Over the last week, four major undersea cables have been disrupted (three were cut, with two of those co-located, and a fourth was malfunctioning). The damage so far includes reduced Internet service for most of the Middle East and a short term brown out of connectivity for India (which impacted India's outsourcing business). Rerouting and repairs should clean up the damage in the next week or so.
Some observations:- Vulnerability. All of the same network vulnerabilities we see other infrastructures are in force with the Internet's long haul systems (the network analysis of systempunkts applies). If this was a real attack rather than a series of accidents (the geographical concentration is interesting in this regard), then this was likely a capabilities test that yielded data on response times, impact, and duration.
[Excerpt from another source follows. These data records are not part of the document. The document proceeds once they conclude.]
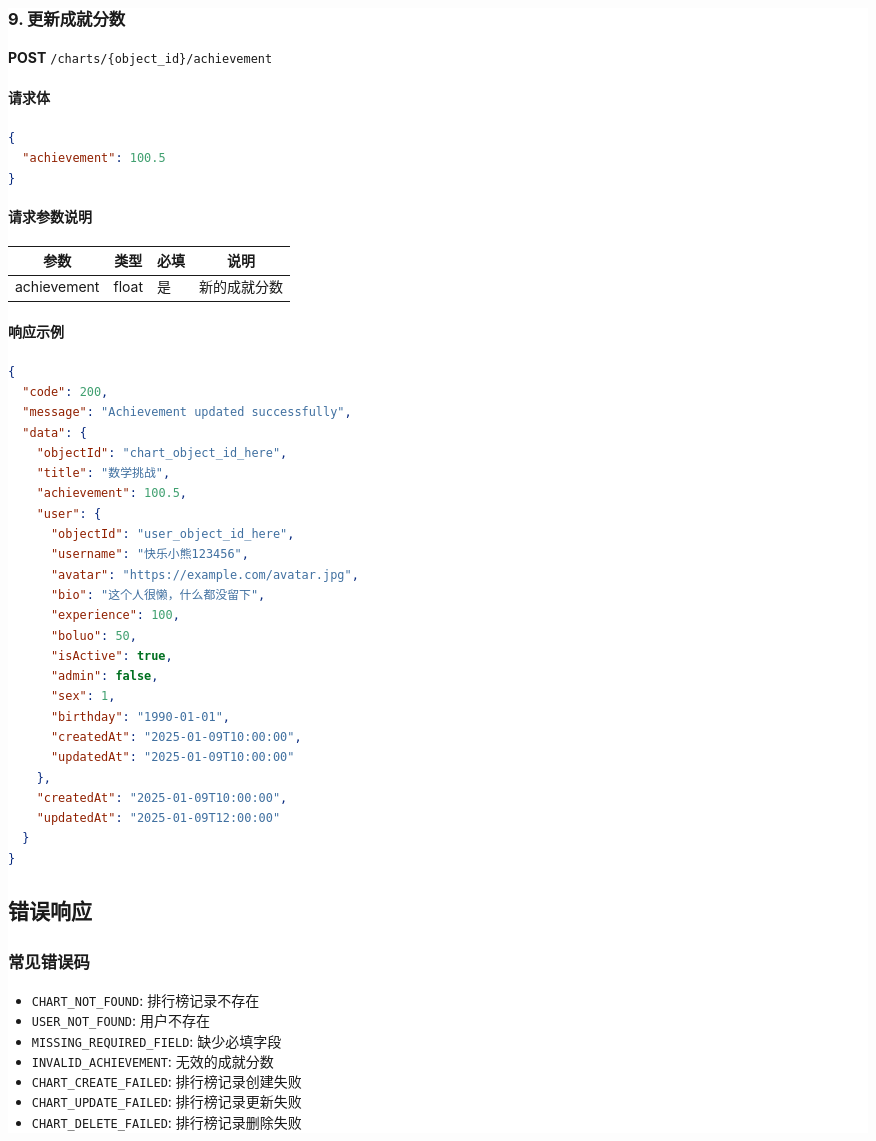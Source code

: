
 ```json
```

### 9. 更新成就分数
**POST** `/charts/{object_id}/achievement`

#### 请求体
```json
{
  "achievement": 100.5
}
```

#### 请求参数说明
| 参数 | 类型 | 必填 | 说明 |
|------|------|------|------|
| achievement | float | 是 | 新的成就分数 |

#### 响应示例
```json
{
  "code": 200,
  "message": "Achievement updated successfully",
  "data": {
    "objectId": "chart_object_id_here",
    "title": "数学挑战",
    "achievement": 100.5,
    "user": {
      "objectId": "user_object_id_here",
      "username": "快乐小熊123456",
      "avatar": "https://example.com/avatar.jpg",
      "bio": "这个人很懒，什么都没留下",
      "experience": 100,
      "boluo": 50,
      "isActive": true,
      "admin": false,
      "sex": 1,
      "birthday": "1990-01-01",
      "createdAt": "2025-01-09T10:00:00",
      "updatedAt": "2025-01-09T10:00:00"
    },
    "createdAt": "2025-01-09T10:00:00",
    "updatedAt": "2025-01-09T12:00:00"
  }
}
```

## 错误响应

### 常见错误码
- `CHART_NOT_FOUND`: 排行榜记录不存在
- `USER_NOT_FOUND`: 用户不存在
- `MISSING_REQUIRED_FIELD`: 缺少必填字段
- `INVALID_ACHIEVEMENT`: 无效的成就分数
- `CHART_CREATE_FAILED`: 排行榜记录创建失败
- `CHART_UPDATE_FAILED`: 排行榜记录更新失败
- `CHART_DELETE_FAILED`: 排行榜记录删除失败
- Means. Attacks on undersea cables are within the capacity of small groups to accomplish. With precise mapping (these cables take very circuitous routes), a cable could be cut with as little as an anchor. However, nation-states are the most capable in this sphere (including, a growing number of micropowers). Why would a nation-state do this? Deterrence. Disconnection from the global communications grid is very likely to become a form of economic/social coercion in the future (for standard national security reasons all the way down to an inability/unwillingness to crack down on rampant Internet crime, which is growing into a HUGE global problem).
- Precision. It's very hard to precisely target an attack's damage. Regional impacts are unavoidable (collective punishment for everyone that connects to the target country?). Here's a final point to consider: closed systems like China's that route traffic through firewall choke-points, or other closely held infrastructure, are likely very vulnerable to an attack of this type.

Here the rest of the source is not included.